*** Begin section ***

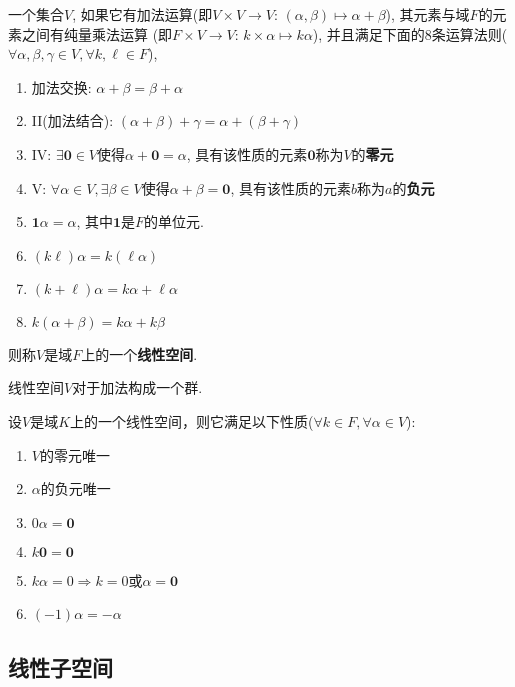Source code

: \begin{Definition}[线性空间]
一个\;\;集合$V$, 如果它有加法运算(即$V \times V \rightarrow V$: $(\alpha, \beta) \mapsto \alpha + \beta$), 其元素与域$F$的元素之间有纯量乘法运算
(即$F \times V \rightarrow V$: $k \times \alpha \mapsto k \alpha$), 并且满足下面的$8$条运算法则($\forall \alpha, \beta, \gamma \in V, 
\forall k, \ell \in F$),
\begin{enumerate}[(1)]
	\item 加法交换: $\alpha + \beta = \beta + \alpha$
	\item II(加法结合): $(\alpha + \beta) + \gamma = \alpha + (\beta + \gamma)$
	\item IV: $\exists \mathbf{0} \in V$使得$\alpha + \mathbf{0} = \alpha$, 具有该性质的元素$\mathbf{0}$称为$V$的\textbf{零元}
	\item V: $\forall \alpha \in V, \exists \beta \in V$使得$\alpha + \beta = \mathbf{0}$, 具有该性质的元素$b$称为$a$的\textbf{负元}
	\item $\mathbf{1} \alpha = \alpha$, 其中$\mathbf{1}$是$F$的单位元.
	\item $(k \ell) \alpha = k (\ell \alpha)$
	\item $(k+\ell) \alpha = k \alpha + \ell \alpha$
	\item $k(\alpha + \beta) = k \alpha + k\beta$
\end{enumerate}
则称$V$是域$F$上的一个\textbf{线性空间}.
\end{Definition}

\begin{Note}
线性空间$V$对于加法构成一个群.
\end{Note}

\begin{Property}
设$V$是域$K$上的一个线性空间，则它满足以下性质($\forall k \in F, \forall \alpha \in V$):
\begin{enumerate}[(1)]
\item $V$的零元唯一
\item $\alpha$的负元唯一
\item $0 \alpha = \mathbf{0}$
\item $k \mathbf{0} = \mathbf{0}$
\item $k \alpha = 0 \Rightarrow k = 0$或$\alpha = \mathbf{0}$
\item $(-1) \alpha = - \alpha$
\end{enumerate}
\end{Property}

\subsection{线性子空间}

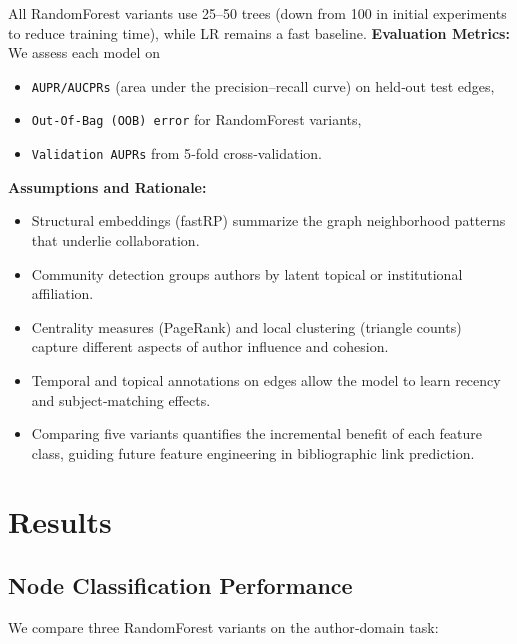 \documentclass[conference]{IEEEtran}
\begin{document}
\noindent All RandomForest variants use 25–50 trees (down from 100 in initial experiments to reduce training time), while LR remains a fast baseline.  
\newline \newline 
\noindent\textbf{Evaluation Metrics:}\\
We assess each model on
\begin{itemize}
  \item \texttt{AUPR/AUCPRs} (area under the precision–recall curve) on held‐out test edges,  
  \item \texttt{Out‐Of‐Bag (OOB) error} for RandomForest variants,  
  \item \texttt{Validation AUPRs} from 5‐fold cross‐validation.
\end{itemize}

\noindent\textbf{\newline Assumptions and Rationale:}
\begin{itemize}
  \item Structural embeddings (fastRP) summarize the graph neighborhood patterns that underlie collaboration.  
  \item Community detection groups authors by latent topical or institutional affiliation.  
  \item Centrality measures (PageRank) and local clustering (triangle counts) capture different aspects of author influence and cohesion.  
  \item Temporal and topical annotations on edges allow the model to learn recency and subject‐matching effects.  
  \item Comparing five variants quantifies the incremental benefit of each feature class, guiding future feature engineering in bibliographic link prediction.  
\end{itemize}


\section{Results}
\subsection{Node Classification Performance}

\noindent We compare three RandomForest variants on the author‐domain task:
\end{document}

*** End section ***
*** Begin section ***

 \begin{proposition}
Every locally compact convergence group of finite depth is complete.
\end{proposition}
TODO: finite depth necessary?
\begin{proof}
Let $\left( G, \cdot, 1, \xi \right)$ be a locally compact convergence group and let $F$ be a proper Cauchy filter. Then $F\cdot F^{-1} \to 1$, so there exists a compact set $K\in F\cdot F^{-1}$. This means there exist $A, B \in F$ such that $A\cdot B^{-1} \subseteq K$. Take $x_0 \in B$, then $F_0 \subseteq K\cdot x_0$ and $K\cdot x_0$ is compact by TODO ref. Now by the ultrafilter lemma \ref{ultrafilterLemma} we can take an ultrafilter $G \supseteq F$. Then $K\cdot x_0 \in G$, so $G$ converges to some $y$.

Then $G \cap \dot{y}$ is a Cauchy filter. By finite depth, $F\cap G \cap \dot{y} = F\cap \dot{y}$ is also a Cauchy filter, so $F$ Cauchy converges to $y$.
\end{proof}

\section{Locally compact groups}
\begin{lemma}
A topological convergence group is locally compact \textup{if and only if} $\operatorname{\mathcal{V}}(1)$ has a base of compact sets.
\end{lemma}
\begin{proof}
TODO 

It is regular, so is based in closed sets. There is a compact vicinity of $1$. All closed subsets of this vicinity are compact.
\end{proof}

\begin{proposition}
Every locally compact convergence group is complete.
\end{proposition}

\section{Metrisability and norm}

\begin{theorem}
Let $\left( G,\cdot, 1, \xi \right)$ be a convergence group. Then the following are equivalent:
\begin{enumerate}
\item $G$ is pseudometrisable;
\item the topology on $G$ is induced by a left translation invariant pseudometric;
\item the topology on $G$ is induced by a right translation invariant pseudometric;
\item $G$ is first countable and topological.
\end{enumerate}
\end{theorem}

*** End section ***
*** Begin section ***

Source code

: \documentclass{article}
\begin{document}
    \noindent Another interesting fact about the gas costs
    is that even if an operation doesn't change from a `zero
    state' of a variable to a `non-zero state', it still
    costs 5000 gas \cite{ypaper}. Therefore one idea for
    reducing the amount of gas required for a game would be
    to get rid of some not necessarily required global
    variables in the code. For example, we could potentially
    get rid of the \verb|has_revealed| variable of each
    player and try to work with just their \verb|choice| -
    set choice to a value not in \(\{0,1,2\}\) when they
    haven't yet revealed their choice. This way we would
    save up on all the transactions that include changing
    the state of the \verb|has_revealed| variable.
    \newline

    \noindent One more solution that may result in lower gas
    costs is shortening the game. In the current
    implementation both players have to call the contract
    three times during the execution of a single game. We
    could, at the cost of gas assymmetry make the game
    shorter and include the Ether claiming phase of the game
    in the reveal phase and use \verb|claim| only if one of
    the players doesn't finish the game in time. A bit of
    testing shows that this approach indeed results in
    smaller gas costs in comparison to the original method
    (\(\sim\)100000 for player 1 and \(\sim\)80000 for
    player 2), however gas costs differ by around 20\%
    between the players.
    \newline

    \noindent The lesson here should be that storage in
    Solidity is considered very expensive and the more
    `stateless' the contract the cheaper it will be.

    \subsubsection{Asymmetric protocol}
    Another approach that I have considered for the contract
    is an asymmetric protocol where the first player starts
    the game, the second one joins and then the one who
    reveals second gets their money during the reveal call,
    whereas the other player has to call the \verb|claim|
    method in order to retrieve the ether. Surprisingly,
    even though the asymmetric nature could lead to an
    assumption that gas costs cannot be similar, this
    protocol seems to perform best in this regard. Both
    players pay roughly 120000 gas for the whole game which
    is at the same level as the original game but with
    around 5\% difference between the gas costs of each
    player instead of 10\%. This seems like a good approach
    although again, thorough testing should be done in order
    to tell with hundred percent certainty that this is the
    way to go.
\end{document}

*** End section ***

Assignment: Would you copy every line of the entries in which "sets" appears?

Exercise response:
A topological convergence group is locally compact \textup{if and only if} $\operatorname{\mathcal{V}}(1)$ has a base of compact sets.
It is regular, so is based in closed sets. There is a compact vicinity of $1$. All closed subsets of this vicinity are compact.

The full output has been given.